During the initialization, the Game class computes the prior prediction of the observed result and the approximate likelihood of each player.

lhs = g@likelihoods
ev = g@evidence
ev = round(ev, 3)
print(ev)
> 0.5

In this case, the evidence is 0.5 indicating that both teams had the same probability of winning given the prior estimates.

Posteriors can be found by manually multiplying the likelihoods and priors, or we can call the method posteriors() of class Game to compute them.

pos = posteriors(g)
print(pos[[1]][[1]])
> Gaussian(mu=2.361, sigma=5.516)
print(lhs[[1]][[1]] * a1@prior)
> Gaussian(mu=2.361, sigma=5.516)

Due to the winning result, the estimate of the first player of the first now has a larger mean and a smaller uncertainty.

We now analyze a more complex event. The players are organized in three teams of different size: two teams with only one player, and the other with two players. The result has a single winning team and a tie between the other two losing teams.

ta = c(a1)
tb = c(a2, a3)
tc = c(a4)
teams = list(ta, tb, tc)
result = c(1, 0, 0)
g = Game(teams, result, p_draw=0.25)

the team with the highest score is the winner and the teams with the same score are tied. The evidence and the posteriors can be queried in the same way as before.

Sequence of Events

The class History is used to compute the posteriors and evidence of a sequence of events. In the first example, we instantiate the class with three players "a", "b", "c" and three games in which all agents win one game and lose the other.

c1 = list(c("a"),c("b"))
c2 = list(c("b"),c("c"))
c3 = list(c("c"),c("a"))
composition = list(c1,c2,c3)
h = History(composition, gamma=0.0)

where the variables c1, c2, and c3 model the composition of each game using the names of the agents (i.e. their identifiers), the variable composition is a list containing the three events, and the value of the parameter gamma = 0.0 specifies that skills does not change over time.

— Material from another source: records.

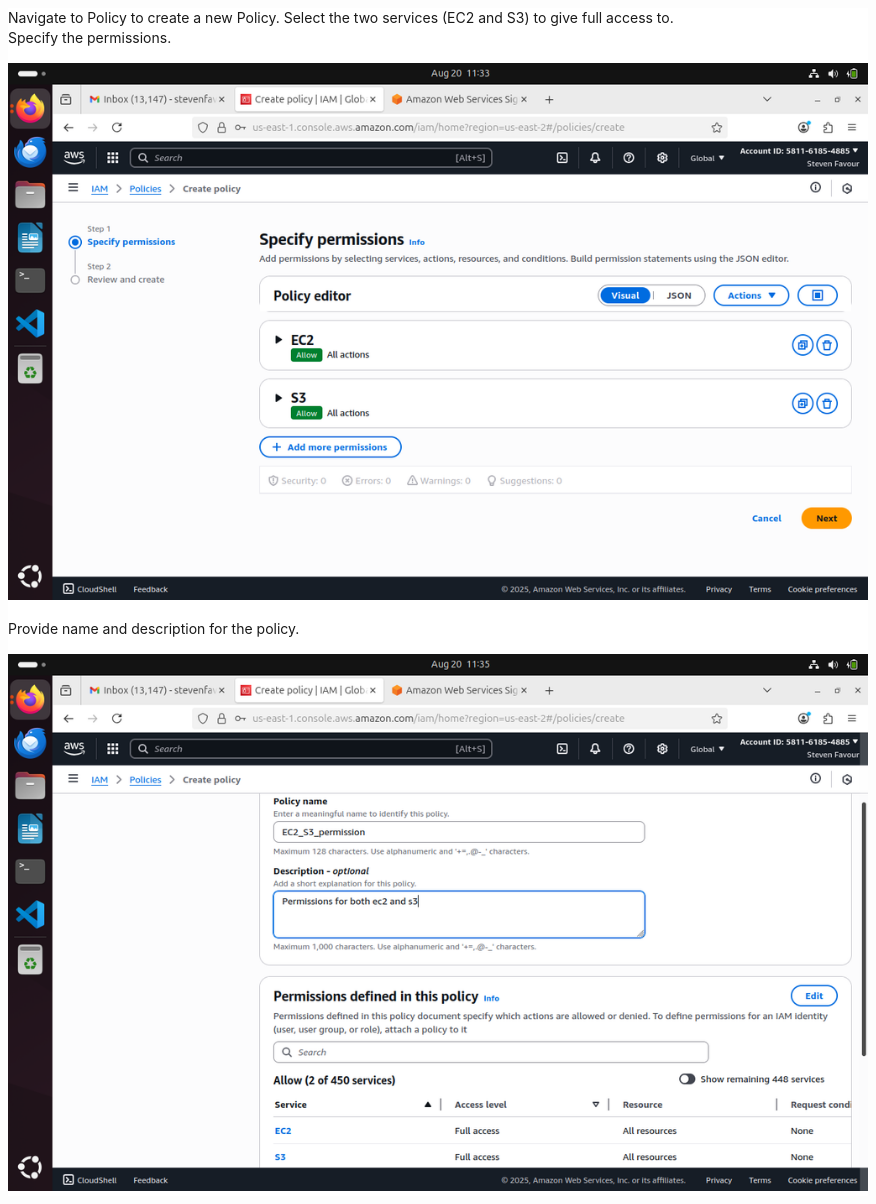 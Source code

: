Navigate to Policy to create a new Policy. 
Select the two services (EC2 and S3) to give full access to.  
Specify the permissions.

![](./Img11/m.png)

Provide name and description for the policy. 

![](./Img11/n.png)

After initialization, the class History immediately instantiates a new player for each name and activates the computation of the TrueSkill estimates, using the posteriors of each event as a prior for the next one.

lc = h$learning_curves()
lc_print(lc[["a"]])
> [(1, Gaussian(mu=3.339, sigma=4.985)), (3, Gaussian(mu=-2.688, sigma=3.779))]
lc_print(lc[["b"]])
> [(1, Gaussian(mu=-3.339, sigma=4.985)), (2, Gaussian(mu=0.059, sigma=4.218))]

The learning curves of players "a" and "b" contain one tuple per game played (not including the initial prior): each tuple has the time of the estimate as the first component, and the estimate itself as the second one.

Although in this example no player is stronger than the others, the TrueSkill's estimates present strong variations between players. TrueSkill Through Time solves this problem, allowing the information to propagate throughout the system, by calling the method convergence().

h$convergence()
lc = h$learning_curves()
lc_print(lc[["a"]])
> [(1, Gaussian(mu=0, sigma=2.395)), (3, Gaussian(mu=0, sigma=2.395))]
lc_print(lc[["b"]])
> [(1, Gaussian(mu=0, sigma=2.395)), (3, Gaussian(mu=0, sigma=2.395))]

TrueSkill Through Time not only returns correct estimates (same for all players), they also have less uncertainty.

Skill evolution

This example will exhibit that TrueSkill Through Time can correctly follows the skill evolution of a new player that joins a large community of already known players. In the following code, we generate the target player's learning curve and 1000 random opponents.

N = 1000
skill <- function(experience, middle, maximum, slope){
    return(maximum/(1+exp(slope*(-experience+middle)))) }
target = skill(seq(N), 500, 2, 0.0075)
opponents = rnorm(N,target,0.5)

The list target has the agent's skills at each moment: the values start at zero and grow smoothly until the target player's skill reaches two. The list opponents includes the randomly generated opponents' skills following a Gaussian distribution centered on each of the target's skills and a standard deviation of 0.5.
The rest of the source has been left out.